-- STUDY MATERIAL follows --

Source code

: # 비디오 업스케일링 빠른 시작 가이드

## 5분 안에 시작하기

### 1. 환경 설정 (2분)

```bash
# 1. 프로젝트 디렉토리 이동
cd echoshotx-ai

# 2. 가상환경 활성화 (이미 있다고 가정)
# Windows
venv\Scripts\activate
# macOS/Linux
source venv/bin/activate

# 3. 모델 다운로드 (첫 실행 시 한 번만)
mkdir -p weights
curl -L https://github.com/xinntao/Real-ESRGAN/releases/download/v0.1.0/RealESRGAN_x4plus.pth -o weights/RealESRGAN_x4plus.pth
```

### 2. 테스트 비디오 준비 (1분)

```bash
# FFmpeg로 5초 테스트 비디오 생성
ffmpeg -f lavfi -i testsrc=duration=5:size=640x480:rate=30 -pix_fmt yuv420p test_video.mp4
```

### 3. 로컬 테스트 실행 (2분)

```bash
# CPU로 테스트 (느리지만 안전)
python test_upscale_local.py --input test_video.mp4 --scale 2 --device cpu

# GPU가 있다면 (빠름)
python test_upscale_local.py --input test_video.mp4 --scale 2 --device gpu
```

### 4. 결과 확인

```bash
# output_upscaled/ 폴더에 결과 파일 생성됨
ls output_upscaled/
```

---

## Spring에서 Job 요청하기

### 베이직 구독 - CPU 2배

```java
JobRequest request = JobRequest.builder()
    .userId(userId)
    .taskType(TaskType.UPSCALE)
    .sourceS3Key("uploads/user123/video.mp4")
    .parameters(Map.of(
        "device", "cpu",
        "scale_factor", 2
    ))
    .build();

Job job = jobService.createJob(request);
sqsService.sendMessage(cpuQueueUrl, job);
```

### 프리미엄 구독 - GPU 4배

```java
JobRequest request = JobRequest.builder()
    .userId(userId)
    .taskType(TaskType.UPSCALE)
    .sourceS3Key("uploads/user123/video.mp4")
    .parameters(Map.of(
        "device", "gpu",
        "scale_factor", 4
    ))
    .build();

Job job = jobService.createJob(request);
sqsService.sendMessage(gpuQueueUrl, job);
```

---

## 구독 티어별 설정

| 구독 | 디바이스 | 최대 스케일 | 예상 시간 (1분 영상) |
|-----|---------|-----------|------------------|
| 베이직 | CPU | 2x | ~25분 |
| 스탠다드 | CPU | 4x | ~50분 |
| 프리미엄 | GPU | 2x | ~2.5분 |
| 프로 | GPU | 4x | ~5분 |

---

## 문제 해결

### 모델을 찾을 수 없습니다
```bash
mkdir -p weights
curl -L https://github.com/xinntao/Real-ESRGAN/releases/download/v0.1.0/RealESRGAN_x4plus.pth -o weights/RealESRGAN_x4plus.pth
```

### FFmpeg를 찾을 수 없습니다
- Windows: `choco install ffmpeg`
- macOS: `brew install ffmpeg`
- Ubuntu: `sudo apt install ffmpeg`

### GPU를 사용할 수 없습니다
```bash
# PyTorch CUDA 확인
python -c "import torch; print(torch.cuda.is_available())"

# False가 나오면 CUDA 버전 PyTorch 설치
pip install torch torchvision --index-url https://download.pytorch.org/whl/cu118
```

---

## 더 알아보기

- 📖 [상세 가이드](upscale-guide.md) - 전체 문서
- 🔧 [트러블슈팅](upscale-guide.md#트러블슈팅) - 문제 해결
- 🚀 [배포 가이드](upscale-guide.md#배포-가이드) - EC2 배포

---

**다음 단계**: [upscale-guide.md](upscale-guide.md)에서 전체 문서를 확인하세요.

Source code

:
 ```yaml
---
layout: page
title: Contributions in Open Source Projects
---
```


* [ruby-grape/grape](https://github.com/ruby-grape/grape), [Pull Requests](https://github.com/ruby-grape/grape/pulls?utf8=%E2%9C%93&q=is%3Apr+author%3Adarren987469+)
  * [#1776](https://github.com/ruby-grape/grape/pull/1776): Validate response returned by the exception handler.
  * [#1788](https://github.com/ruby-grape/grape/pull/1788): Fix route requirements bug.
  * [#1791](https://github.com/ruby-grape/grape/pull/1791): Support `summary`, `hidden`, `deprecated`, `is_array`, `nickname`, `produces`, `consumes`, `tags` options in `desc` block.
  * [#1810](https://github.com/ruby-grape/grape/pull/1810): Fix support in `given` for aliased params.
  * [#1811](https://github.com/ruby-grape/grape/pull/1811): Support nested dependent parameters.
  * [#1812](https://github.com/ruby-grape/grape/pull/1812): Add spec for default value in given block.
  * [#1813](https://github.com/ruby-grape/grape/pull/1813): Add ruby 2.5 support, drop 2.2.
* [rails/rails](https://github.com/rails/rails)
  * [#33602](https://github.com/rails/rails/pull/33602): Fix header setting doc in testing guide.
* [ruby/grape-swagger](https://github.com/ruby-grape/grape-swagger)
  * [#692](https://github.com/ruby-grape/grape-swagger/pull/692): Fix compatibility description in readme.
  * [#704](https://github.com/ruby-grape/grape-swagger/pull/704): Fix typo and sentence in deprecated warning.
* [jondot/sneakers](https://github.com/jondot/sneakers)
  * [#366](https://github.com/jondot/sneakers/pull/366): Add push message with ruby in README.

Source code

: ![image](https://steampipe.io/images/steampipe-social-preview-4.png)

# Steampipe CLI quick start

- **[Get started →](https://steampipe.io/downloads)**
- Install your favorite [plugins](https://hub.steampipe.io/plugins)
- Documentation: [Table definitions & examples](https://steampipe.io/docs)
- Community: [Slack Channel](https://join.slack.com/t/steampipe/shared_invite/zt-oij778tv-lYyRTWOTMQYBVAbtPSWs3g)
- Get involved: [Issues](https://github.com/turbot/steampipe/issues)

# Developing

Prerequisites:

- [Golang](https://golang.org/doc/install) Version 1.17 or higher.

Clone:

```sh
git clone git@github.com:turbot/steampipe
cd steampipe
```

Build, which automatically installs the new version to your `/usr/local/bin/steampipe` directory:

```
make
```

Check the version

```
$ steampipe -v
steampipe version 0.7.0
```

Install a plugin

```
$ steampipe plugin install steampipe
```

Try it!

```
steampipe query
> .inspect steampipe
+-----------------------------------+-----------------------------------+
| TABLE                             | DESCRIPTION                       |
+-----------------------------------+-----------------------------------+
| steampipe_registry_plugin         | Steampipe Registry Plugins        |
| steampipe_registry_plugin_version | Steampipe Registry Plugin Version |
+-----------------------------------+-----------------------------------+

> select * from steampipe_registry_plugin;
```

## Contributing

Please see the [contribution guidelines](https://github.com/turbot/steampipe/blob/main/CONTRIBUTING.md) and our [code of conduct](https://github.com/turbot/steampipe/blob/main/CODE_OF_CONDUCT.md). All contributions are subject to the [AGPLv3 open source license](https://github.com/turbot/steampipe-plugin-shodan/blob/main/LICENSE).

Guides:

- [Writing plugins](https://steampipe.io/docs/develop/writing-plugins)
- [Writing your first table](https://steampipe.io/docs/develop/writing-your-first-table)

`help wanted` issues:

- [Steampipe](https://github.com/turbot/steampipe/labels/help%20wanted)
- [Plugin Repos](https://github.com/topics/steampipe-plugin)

-- STUDY MATERIAL concluded --

TASK INSTRUCTIONS: The material must be duplicated in full, with each line kept exact.

SOLUTION TO THIS PROBLEM:
Source code

: # 비디오 업스케일링 빠른 시작 가이드

## 5분 안에 시작하기

### 1. 환경 설정 (2분)

```bash
# 1. 프로젝트 디렉토리 이동
cd echoshotx-ai

# 2. 가상환경 활성화 (이미 있다고 가정)
# Windows
venv\Scripts\activate
# macOS/Linux
source venv/bin/activate

# 3. 모델 다운로드 (첫 실행 시 한 번만)
mkdir -p weights
curl -L https://github.com/xinntao/Real-ESRGAN/releases/download/v0.1.0/RealESRGAN_x4plus.pth -o weights/RealESRGAN_x4plus.pth
```

### 2. 테스트 비디오 준비 (1분)

```bash
# FFmpeg로 5초 테스트 비디오 생성
ffmpeg -f lavfi -i testsrc=duration=5:size=640x480:rate=30 -pix_fmt yuv420p test_video.mp4
```

### 3. 로컬 테스트 실행 (2분)

```bash
# CPU로 테스트 (느리지만 안전)
python test_upscale_local.py --input test_video.mp4 --scale 2 --device cpu

# GPU가 있다면 (빠름)
python test_upscale_local.py --input test_video.mp4 --scale 2 --device gpu
```

### 4. 결과 확인

```bash
# output_upscaled/ 폴더에 결과 파일 생성됨
ls output_upscaled/
```

---

## Spring에서 Job 요청하기

### 베이직 구독 - CPU 2배

```java
JobRequest request = JobRequest.builder()
    .userId(userId)
    .taskType(TaskType.UPSCALE)
    .sourceS3Key("uploads/user123/video.mp4")
    .parameters(Map.of(
        "device", "cpu",
        "scale_factor", 2
    ))
    .build();

Job job = jobService.createJob(request);
sqsService.sendMessage(cpuQueueUrl, job);
```

### 프리미엄 구독 - GPU 4배

```java
JobRequest request = JobRequest.builder()
    .userId(userId)
    .taskType(TaskType.UPSCALE)
    .sourceS3Key("uploads/user123/video.mp4")
    .parameters(Map.of(
        "device", "gpu",
        "scale_factor", 4
    ))
    .build();

Job job = jobService.createJob(request);
sqsService.sendMessage(gpuQueueUrl, job);
```

---

## 구독 티어별 설정

| 구독 | 디바이스 | 최대 스케일 | 예상 시간 (1분 영상) |
|-----|---------|-----------|------------------|
| 베이직 | CPU | 2x | ~25분 |
| 스탠다드 | CPU | 4x | ~50분 |
| 프리미엄 | GPU | 2x | ~2.5분 |
| 프로 | GPU | 4x | ~5분 |

---

## 문제 해결

### 모델을 찾을 수 없습니다
```bash
mkdir -p weights
curl -L https://github.com/xinntao/Real-ESRGAN/releases/download/v0.1.0/RealESRGAN_x4plus.pth -o weights/RealESRGAN_x4plus.pth
```

### FFmpeg를 찾을 수 없습니다
- Windows: `choco install ffmpeg`
- macOS: `brew install ffmpeg`
- Ubuntu: `sudo apt install ffmpeg`

### GPU를 사용할 수 없습니다
```bash
# PyTorch CUDA 확인
python -c "import torch; print(torch.cuda.is_available())"

# False가 나오면 CUDA 버전 PyTorch 설치
pip install torch torchvision --index-url https://download.pytorch.org/whl/cu118
```

---

## 더 알아보기

- 📖 [상세 가이드](upscale-guide.md) - 전체 문서
- 🔧 [트러블슈팅](upscale-guide.md#트러블슈팅) - 문제 해결
- 🚀 [배포 가이드](upscale-guide.md#배포-가이드) - EC2 배포

---

**다음 단계**: [upscale-guide.md](upscale-guide.md)에서 전체 문서를 확인하세요.

Source code

:
 ```yaml
---
layout: page
title: Contributions in Open Source Projects
---
```


* [ruby-grape/grape](https://github.com/ruby-grape/grape), [Pull Requests](https://github.com/ruby-grape/grape/pulls?utf8=%E2%9C%93&q=is%3Apr+author%3Adarren987469+)
  * [#1776](https://github.com/ruby-grape/grape/pull/1776): Validate response returned by the exception handler.
  * [#1788](https://github.com/ruby-grape/grape/pull/1788): Fix route requirements bug.
  * [#1791](https://github.com/ruby-grape/grape/pull/1791): Support `summary`, `hidden`, `deprecated`, `is_array`, `nickname`, `produces`, `consumes`, `tags` options in `desc` block.
  * [#1810](https://github.com/ruby-grape/grape/pull/1810): Fix support in `given` for aliased params.
  * [#1811](https://github.com/ruby-grape/grape/pull/1811): Support nested dependent parameters.
  * [#1812](https://github.com/ruby-grape/grape/pull/1812): Add spec for default value in given block.
  * [#1813](https://github.com/ruby-grape/grape/pull/1813): Add ruby 2.5 support, drop 2.2.
* [rails/rails](https://github.com/rails/rails)
  * [#33602](https://github.com/rails/rails/pull/33602): Fix header setting doc in testing guide.
* [ruby/grape-swagger](https://github.com/ruby-grape/grape-swagger)
  * [#692](https://github.com/ruby-grape/grape-swagger/pull/692): Fix compatibility description in readme.
  * [#704](https://github.com/ruby-grape/grape-swagger/pull/704): Fix typo and sentence in deprecated warning.
* [jondot/sneakers](https://github.com/jondot/sneakers)
  * [#366](https://github.com/jondot/sneakers/pull/366): Add push message with ruby in README.

Source code

: ![image](https://steampipe.io/images/steampipe-social-preview-4.png)

# Steampipe CLI quick start

- **[Get started →](https://steampipe.io/downloads)**
- Install your favorite [plugins](https://hub.steampipe.io/plugins)
- Documentation: [Table definitions & examples](https://steampipe.io/docs)
- Community: [Slack Channel](https://join.slack.com/t/steampipe/shared_invite/zt-oij778tv-lYyRTWOTMQYBVAbtPSWs3g)
- Get involved: [Issues](https://github.com/turbot/steampipe/issues)

# Developing

Prerequisites:

- [Golang](https://golang.org/doc/install) Version 1.17 or higher.

Clone:

```sh
git clone git@github.com:turbot/steampipe
cd steampipe
```

Build, which automatically installs the new version to your `/usr/local/bin/steampipe` directory:

```
make
```

Check the version

```
$ steampipe -v
steampipe version 0.7.0
```

Install a plugin

```
$ steampipe plugin install steampipe
```

Try it!

```
steampipe query
> .inspect steampipe
+-----------------------------------+-----------------------------------+
| TABLE                             | DESCRIPTION                       |
+-----------------------------------+-----------------------------------+
| steampipe_registry_plugin         | Steampipe Registry Plugins        |
| steampipe_registry_plugin_version | Steampipe Registry Plugin Version |
+-----------------------------------+-----------------------------------+

> select * from steampipe_registry_plugin;
```

## Contributing

Please see the [contribution guidelines](https://github.com/turbot/steampipe/blob/main/CONTRIBUTING.md) and our [code of conduct](https://github.com/turbot/steampipe/blob/main/CODE_OF_CONDUCT.md). All contributions are subject to the [AGPLv3 open source license](https://github.com/turbot/steampipe-plugin-shodan/blob/main/LICENSE).

Guides:

- [Writing plugins](https://steampipe.io/docs/develop/writing-plugins)
- [Writing your first table](https://steampipe.io/docs/develop/writing-your-first-table)

`help wanted` issues:

- [Steampipe](https://github.com/turbot/steampipe/labels/help%20wanted)
- [Plugin Repos](https://github.com/topics/steampipe-plugin)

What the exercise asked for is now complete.